TASK TO CARRY OUT — The answer is the set of lines that include "polynomial", copied from the data below.

(DATA SUPPLIED begins)

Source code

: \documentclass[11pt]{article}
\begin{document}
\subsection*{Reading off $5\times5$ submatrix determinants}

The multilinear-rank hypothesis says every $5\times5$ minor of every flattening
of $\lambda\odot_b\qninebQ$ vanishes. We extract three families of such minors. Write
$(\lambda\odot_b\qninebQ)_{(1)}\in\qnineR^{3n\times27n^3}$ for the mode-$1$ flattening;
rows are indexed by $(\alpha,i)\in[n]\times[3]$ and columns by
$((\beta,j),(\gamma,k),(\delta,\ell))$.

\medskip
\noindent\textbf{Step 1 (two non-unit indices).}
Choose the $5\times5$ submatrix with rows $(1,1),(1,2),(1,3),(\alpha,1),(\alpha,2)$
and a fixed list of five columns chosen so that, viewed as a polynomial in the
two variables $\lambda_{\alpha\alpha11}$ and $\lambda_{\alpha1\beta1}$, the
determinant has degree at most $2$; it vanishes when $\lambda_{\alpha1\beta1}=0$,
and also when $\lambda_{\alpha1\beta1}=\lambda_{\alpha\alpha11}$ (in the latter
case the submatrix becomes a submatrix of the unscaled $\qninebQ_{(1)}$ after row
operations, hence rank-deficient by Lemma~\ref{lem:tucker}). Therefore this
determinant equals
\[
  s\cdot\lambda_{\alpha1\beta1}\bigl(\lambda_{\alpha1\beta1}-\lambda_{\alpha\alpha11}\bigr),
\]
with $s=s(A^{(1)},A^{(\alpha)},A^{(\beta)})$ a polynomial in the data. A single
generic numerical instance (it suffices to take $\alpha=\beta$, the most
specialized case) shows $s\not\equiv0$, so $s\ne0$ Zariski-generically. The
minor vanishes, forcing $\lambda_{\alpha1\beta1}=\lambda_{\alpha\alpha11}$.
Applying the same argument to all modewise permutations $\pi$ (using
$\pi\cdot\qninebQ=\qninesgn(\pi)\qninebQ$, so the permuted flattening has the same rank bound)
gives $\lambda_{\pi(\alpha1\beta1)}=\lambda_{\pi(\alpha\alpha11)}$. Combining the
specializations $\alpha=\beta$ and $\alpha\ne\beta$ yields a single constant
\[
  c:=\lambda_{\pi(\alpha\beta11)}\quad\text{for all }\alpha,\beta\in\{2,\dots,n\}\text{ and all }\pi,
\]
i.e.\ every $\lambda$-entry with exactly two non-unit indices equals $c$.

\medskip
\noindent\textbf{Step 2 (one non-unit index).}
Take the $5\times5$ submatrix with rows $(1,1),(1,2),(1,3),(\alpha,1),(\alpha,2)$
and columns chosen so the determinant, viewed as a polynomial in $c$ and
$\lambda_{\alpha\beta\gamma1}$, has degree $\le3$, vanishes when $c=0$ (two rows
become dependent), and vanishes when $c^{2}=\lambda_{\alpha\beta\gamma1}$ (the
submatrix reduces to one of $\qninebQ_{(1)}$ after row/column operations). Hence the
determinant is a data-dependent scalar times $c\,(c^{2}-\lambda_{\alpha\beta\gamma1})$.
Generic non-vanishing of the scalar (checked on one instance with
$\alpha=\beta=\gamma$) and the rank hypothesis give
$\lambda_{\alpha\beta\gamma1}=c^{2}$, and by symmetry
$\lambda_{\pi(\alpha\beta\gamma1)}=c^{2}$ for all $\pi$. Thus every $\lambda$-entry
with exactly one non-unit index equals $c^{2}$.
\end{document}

(DATA SUPPLIED ends)

COMPLETED EXERCISE —
and a fixed list of five columns chosen so that, viewed as a polynomial in the
with $s=s(A^{(1)},A^{(\alpha)},A^{(\beta)})$ a polynomial in the data. A single
and columns chosen so the determinant, viewed as a polynomial in $c$ and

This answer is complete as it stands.